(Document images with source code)
=-=-=-=-=

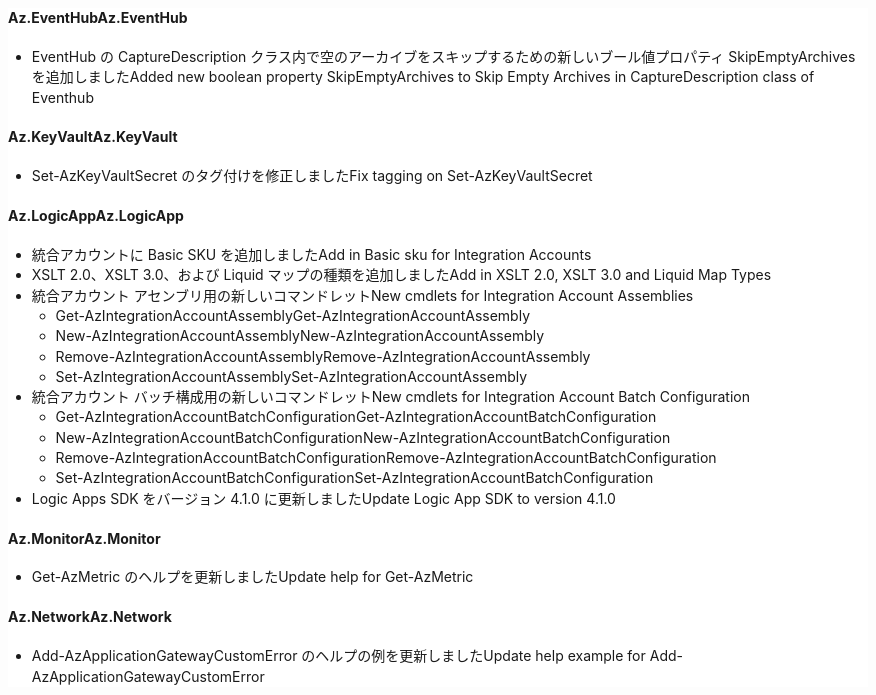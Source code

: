 #### <a name="azeventhub"></a><span data-ttu-id="a312b-117">Az.EventHub</span><span class="sxs-lookup"><span data-stu-id="a312b-117">Az.EventHub</span></span>
* <span data-ttu-id="a312b-118">EventHub の CaptureDescription クラス内で空のアーカイブをスキップするための新しいブール値プロパティ SkipEmptyArchives を追加しました</span><span class="sxs-lookup"><span data-stu-id="a312b-118">Added new boolean property SkipEmptyArchives to Skip Empty Archives in CaptureDescription class of Eventhub</span></span> 

#### <a name="azkeyvault"></a><span data-ttu-id="a312b-119">Az.KeyVault</span><span class="sxs-lookup"><span data-stu-id="a312b-119">Az.KeyVault</span></span>
* <span data-ttu-id="a312b-120">Set-AzKeyVaultSecret のタグ付けを修正しました</span><span class="sxs-lookup"><span data-stu-id="a312b-120">Fix tagging on Set-AzKeyVaultSecret</span></span>

#### <a name="azlogicapp"></a><span data-ttu-id="a312b-121">Az.LogicApp</span><span class="sxs-lookup"><span data-stu-id="a312b-121">Az.LogicApp</span></span>
* <span data-ttu-id="a312b-122">統合アカウントに Basic SKU を追加しました</span><span class="sxs-lookup"><span data-stu-id="a312b-122">Add in Basic sku for Integration Accounts</span></span>
* <span data-ttu-id="a312b-123">XSLT 2.0、XSLT 3.0、および Liquid マップの種類を追加しました</span><span class="sxs-lookup"><span data-stu-id="a312b-123">Add in XSLT 2.0, XSLT 3.0 and Liquid Map Types</span></span>
* <span data-ttu-id="a312b-124">統合アカウント アセンブリ用の新しいコマンドレット</span><span class="sxs-lookup"><span data-stu-id="a312b-124">New cmdlets for Integration Account Assemblies</span></span>
    - <span data-ttu-id="a312b-125">Get-AzIntegrationAccountAssembly</span><span class="sxs-lookup"><span data-stu-id="a312b-125">Get-AzIntegrationAccountAssembly</span></span>
    - <span data-ttu-id="a312b-126">New-AzIntegrationAccountAssembly</span><span class="sxs-lookup"><span data-stu-id="a312b-126">New-AzIntegrationAccountAssembly</span></span>
    - <span data-ttu-id="a312b-127">Remove-AzIntegrationAccountAssembly</span><span class="sxs-lookup"><span data-stu-id="a312b-127">Remove-AzIntegrationAccountAssembly</span></span>
    - <span data-ttu-id="a312b-128">Set-AzIntegrationAccountAssembly</span><span class="sxs-lookup"><span data-stu-id="a312b-128">Set-AzIntegrationAccountAssembly</span></span>
* <span data-ttu-id="a312b-129">統合アカウント バッチ構成用の新しいコマンドレット</span><span class="sxs-lookup"><span data-stu-id="a312b-129">New cmdlets for Integration Account Batch Configuration</span></span>
    - <span data-ttu-id="a312b-130">Get-AzIntegrationAccountBatchConfiguration</span><span class="sxs-lookup"><span data-stu-id="a312b-130">Get-AzIntegrationAccountBatchConfiguration</span></span>
    - <span data-ttu-id="a312b-131">New-AzIntegrationAccountBatchConfiguration</span><span class="sxs-lookup"><span data-stu-id="a312b-131">New-AzIntegrationAccountBatchConfiguration</span></span>
    - <span data-ttu-id="a312b-132">Remove-AzIntegrationAccountBatchConfiguration</span><span class="sxs-lookup"><span data-stu-id="a312b-132">Remove-AzIntegrationAccountBatchConfiguration</span></span>
    - <span data-ttu-id="a312b-133">Set-AzIntegrationAccountBatchConfiguration</span><span class="sxs-lookup"><span data-stu-id="a312b-133">Set-AzIntegrationAccountBatchConfiguration</span></span>
* <span data-ttu-id="a312b-134">Logic Apps SDK をバージョン 4.1.0 に更新しました</span><span class="sxs-lookup"><span data-stu-id="a312b-134">Update Logic App SDK to version 4.1.0</span></span>

#### <a name="azmonitor"></a><span data-ttu-id="a312b-135">Az.Monitor</span><span class="sxs-lookup"><span data-stu-id="a312b-135">Az.Monitor</span></span>
* <span data-ttu-id="a312b-136">Get-AzMetric のヘルプを更新しました</span><span class="sxs-lookup"><span data-stu-id="a312b-136">Update help for Get-AzMetric</span></span>

#### <a name="aznetwork"></a><span data-ttu-id="a312b-137">Az.Network</span><span class="sxs-lookup"><span data-stu-id="a312b-137">Az.Network</span></span>
* <span data-ttu-id="a312b-138">Add-AzApplicationGatewayCustomError のヘルプの例を更新しました</span><span class="sxs-lookup"><span data-stu-id="a312b-138">Update help example for Add-AzApplicationGatewayCustomError</span></span>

=-=-=-=-=

[Exercise brief] The answer must be a single number: how many lines of the data hold the word "Remove".

[Answer to the problem] 2